A direct encounter with Jesus in a Prairiewoods tree taught me how God shares life with each of us individually. During a 2015 Prairiewoods retreat called “Beauty is the Path to God’s Life,” led by Father John Quigley, OSF, I discovered some answers to questions I had about reconciling suffering and hardship. Honestly, the world looked weary that first day through the meeting room windows; a late winter gloom of overcast skies lingered after a frigid winter.
John spoke eloquently of God’s desire to manifest his love through the vivid realities of the created world. A perfect example of this yearning claimed space on a table set with a white cloth. A torso-sized bouquet of extravagant flowers in a glass vase arranged by Sister Rita Heires, FSPA, stood like a silent but flamboyantly-dressed person right next to John. The upright plant stems drank living water, softening the textures of dozens of petals and leaves as the hours passed.
The marvelous flowers revealed God’s presence clearly, a counterpoint to the drab day which was a better representation of my broken heart. I had been feeling condemned through some harsh life events, and felt doomed to bear this time in silence. But John urged us to see God’s creativity as pervasive. “God is not just doing beautiful things. He’s not just making nice flowers and pretty pictures,” he commented. “God is always breathing, always expressing.”
I walked in the woods when the skies cleared the next afternoon, attuned to a revelation of God’s desire that John encouraged us to expect. The world was waking from winter dormancy. My feet left prints on the soft earth below the mulched trails. Not many birds called from the trees and no critters skittered past me.
A handful of skinny fingers pointing outward from a tree trunk caught my attention. I saw thorn clusters wrapped around the tree at eye level. It was the weekend after Easter, and an image of the crown of thorns flashed in my mind’s eye. I felt like one of the bystanders on the Via Dolorosa, a witness to the awful suffering that comes with great love. Further down the path from the thorn-rimmed, honey locust trees, I watched while a maple tree wept, sap seeping from the gray bark down to the cold ground like a waterfall of tears.
This profound spiritual encounter with God was an intense lesson in becoming one with the suffering of Christ. Not that I could feel his level of suffering, but this was my human experience of his human experience. Even the trees took part in his suffering.
When I returned to the honey locust grove this past June to take some pictures, God was still waiting for me there. It was a lightly rainy day, and the cool raindrops fell off the leaves as I walked up to the grove on the hill.
The tree I met three years ago was still there, too, but the thorns were shockingly alive, flushed red with the lifeblood of spring. I touched the fresh stiletto points of surprisingly soft thorns. The blood of Christ flowed out through the tree to reach me. Like Thomas, I had doubted my ability to connect with God’s love again.

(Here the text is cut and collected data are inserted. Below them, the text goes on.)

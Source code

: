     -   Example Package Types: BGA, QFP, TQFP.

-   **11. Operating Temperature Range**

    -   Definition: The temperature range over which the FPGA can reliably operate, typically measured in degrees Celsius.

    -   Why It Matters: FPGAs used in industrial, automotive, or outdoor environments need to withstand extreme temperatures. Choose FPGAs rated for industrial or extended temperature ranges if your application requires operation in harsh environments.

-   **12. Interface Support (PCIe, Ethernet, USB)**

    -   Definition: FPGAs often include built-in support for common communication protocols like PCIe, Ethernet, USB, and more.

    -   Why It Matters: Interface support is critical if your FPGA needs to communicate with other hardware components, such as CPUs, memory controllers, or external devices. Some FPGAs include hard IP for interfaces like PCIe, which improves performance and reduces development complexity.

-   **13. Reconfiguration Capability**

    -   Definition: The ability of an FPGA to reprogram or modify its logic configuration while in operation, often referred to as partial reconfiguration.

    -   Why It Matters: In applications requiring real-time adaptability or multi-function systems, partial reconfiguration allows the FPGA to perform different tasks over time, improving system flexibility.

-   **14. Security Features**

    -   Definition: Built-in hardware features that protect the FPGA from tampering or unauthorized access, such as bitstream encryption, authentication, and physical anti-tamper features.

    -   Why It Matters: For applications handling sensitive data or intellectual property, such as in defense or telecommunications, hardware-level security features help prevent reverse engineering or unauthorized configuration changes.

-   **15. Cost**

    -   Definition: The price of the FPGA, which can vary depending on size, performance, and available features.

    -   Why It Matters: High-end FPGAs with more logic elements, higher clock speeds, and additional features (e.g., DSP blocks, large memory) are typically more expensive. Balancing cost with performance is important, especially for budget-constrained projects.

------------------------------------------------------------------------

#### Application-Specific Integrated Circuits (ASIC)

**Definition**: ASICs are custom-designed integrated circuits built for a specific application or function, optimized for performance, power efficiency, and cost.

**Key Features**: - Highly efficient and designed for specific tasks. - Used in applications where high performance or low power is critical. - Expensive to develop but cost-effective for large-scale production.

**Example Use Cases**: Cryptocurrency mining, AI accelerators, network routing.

The oxygen-rich, blood-red new thorns growing over and into and around the old gray clusters embodied the energy of Christ’s living and dying for us. Hope is not just in my nature, dormant. As a child of God, hope is my nature. Experiencing this incarnation of God’s almighty presence was a sacred time to touch, and see, and above all else, to believe enough to share with others.
Romans 8:17 Now if we are children, then we are heirs—heirs of God and co-heirs with Christ, if indeed we share in his sufferings in order that we may also share in his glory.